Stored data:
──────────────────────────────
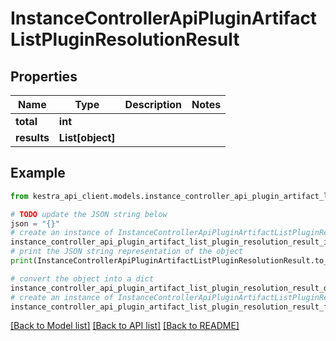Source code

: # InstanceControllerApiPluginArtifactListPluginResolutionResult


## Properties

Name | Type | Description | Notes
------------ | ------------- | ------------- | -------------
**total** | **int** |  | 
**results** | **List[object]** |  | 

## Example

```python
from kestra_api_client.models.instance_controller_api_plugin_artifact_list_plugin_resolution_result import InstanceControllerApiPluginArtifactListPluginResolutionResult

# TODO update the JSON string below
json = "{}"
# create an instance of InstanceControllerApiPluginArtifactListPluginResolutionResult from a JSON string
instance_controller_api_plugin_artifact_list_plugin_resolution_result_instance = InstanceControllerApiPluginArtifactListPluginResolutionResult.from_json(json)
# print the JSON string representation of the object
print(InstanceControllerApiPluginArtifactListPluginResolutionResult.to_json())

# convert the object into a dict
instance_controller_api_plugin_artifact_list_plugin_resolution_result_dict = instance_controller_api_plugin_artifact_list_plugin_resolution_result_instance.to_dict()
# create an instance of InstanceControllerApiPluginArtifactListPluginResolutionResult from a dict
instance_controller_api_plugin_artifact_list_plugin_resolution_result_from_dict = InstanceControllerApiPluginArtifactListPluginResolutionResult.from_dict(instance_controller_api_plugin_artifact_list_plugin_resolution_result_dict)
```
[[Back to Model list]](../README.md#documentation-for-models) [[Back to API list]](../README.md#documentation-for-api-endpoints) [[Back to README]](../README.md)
──────────────────────────────
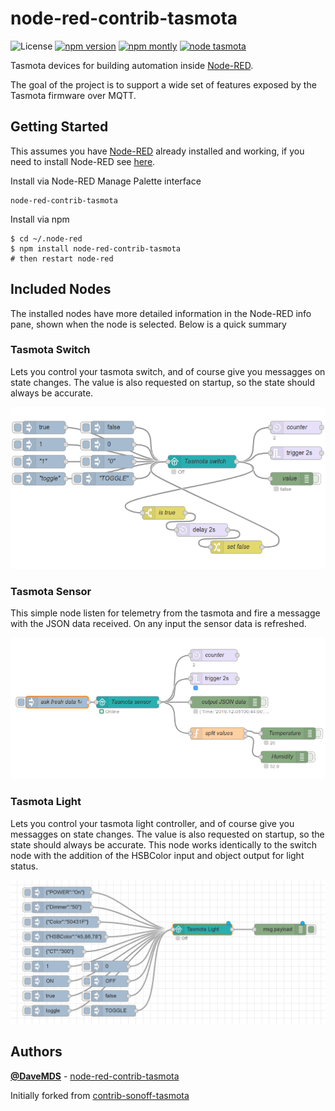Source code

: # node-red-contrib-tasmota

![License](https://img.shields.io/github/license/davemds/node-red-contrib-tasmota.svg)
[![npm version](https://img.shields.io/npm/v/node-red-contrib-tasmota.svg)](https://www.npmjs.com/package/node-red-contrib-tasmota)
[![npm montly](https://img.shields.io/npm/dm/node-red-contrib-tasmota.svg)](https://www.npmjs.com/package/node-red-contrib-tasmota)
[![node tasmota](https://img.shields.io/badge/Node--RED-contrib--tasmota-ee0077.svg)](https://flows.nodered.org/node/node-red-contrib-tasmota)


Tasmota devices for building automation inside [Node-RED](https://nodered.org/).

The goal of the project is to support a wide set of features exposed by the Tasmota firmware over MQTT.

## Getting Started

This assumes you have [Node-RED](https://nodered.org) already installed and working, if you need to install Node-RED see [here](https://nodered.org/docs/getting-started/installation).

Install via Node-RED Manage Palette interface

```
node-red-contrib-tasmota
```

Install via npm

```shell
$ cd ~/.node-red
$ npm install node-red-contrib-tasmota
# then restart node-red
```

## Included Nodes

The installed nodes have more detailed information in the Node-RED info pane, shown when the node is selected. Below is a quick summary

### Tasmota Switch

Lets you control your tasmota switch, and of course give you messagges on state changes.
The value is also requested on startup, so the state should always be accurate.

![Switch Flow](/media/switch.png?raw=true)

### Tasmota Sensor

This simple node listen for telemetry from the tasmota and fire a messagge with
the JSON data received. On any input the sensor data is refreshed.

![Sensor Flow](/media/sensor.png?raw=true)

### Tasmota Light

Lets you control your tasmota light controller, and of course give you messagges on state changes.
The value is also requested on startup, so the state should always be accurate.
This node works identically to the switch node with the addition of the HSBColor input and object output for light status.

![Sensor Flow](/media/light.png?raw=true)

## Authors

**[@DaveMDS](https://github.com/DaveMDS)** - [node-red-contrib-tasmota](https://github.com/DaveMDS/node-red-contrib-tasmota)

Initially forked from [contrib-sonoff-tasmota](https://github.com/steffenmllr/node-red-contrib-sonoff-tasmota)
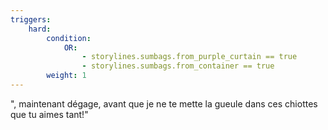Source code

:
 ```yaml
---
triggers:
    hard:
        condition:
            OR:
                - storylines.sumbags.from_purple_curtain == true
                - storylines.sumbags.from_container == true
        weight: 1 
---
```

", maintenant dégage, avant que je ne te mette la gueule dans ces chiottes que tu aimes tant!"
──────────────────────────────
* [EXERCISE]
Your task is to gather all lines from the entries above that hold the word "string".

* [TASK OUTPUT]
# TODO update the JSON string below
# create an instance of InstanceControllerApiPluginArtifactListPluginResolutionResult from a JSON string
# print the JSON string representation of the object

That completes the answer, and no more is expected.